With increases in bandwidth (cost of course is another issue) and the rise in dynamic content, there is some really interesting stuff happening in the interactive media space. This is something libraries need to think about. After all, some of the really cool stuff is being created by digital natives and these are our clients of the future.
These digital natives are creating and publishing more and more content, be it at school, university, home, or even the workforce. For example, Melbourne Australia is one of the centres for programmers working with online game software, and they are creating a lot content. This is a young and dynamic workforce, and I suspect there is a lot we can learn from them.
For example, check out the Portable Film Festival. Check out the films, the web site, and see just how young this team is. Given dynamic nature of the medium, it is not surprising that there is a cross over between the interactive media industry and film culture.
So, what role is there for this type of dynamic content in making library interfaces more appealing to digital natives? Should we tag, capture, or preserve this type of content? Is there a role for library portals as a space for showcasing local content and talent? Should / could public library spaces be used as incubators for interactive content generated by the local community?

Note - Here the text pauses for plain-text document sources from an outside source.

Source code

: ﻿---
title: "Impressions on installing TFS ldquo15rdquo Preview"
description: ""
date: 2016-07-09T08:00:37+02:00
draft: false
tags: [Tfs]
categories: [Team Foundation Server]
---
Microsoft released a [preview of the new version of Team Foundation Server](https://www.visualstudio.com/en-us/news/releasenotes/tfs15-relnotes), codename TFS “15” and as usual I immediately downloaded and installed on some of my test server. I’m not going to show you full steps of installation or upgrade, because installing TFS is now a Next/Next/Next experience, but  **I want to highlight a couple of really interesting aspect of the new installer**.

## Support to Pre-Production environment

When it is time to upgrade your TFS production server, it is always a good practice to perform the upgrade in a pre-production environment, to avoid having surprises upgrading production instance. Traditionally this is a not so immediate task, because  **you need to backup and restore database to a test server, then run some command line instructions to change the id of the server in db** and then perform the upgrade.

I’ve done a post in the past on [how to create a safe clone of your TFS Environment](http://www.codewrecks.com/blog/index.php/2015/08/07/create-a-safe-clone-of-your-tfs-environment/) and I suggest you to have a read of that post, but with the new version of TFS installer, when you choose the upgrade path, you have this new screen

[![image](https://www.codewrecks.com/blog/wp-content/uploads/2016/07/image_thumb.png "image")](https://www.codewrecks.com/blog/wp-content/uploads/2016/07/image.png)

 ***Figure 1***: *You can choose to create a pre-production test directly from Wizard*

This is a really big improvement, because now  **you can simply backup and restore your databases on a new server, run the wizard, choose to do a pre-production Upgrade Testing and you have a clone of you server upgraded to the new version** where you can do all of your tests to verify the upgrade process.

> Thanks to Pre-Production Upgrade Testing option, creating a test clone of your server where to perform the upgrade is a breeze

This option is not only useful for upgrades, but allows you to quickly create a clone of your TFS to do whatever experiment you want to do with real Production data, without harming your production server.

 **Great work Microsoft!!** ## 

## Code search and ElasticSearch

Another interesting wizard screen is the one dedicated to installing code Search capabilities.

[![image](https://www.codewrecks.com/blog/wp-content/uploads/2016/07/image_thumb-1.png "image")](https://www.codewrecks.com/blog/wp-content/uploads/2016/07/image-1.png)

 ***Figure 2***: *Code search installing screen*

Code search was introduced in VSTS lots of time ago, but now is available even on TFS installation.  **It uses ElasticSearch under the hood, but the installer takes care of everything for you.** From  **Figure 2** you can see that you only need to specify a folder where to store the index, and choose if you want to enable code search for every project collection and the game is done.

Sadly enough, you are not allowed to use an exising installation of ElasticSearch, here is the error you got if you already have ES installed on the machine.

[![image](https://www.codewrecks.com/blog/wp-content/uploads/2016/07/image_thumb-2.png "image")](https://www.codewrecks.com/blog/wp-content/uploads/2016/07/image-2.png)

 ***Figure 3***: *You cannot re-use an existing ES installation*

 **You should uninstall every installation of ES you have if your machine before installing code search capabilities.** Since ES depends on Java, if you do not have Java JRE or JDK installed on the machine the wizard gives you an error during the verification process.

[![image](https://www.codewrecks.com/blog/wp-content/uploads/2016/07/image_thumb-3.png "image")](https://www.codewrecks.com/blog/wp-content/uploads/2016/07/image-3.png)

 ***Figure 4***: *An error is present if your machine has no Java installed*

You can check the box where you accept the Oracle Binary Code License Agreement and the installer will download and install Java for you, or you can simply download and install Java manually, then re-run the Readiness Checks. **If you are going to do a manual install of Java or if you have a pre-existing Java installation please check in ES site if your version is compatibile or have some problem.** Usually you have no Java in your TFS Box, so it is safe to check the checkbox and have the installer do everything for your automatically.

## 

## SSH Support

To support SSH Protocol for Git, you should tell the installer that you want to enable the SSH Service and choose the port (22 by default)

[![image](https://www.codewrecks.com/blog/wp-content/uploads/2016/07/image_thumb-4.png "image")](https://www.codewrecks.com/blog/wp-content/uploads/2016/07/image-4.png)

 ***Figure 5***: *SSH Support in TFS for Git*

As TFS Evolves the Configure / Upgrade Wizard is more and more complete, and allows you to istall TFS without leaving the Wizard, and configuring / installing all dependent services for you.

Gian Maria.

The Portable Film Festival (now in its third year) is a daily online film channel. How good is that! They (and I quote) profile one great new release each day, every day of the year, plus hunt, tag and collect random great web-based films spotted by Portable Film Festival curators. This is the Portable Film Festival's serious commitment to international screen culture and to broadcasting and distribution models outside of traditional old media channels. Through our site, quality international releases will find audiences online, every day, all year round.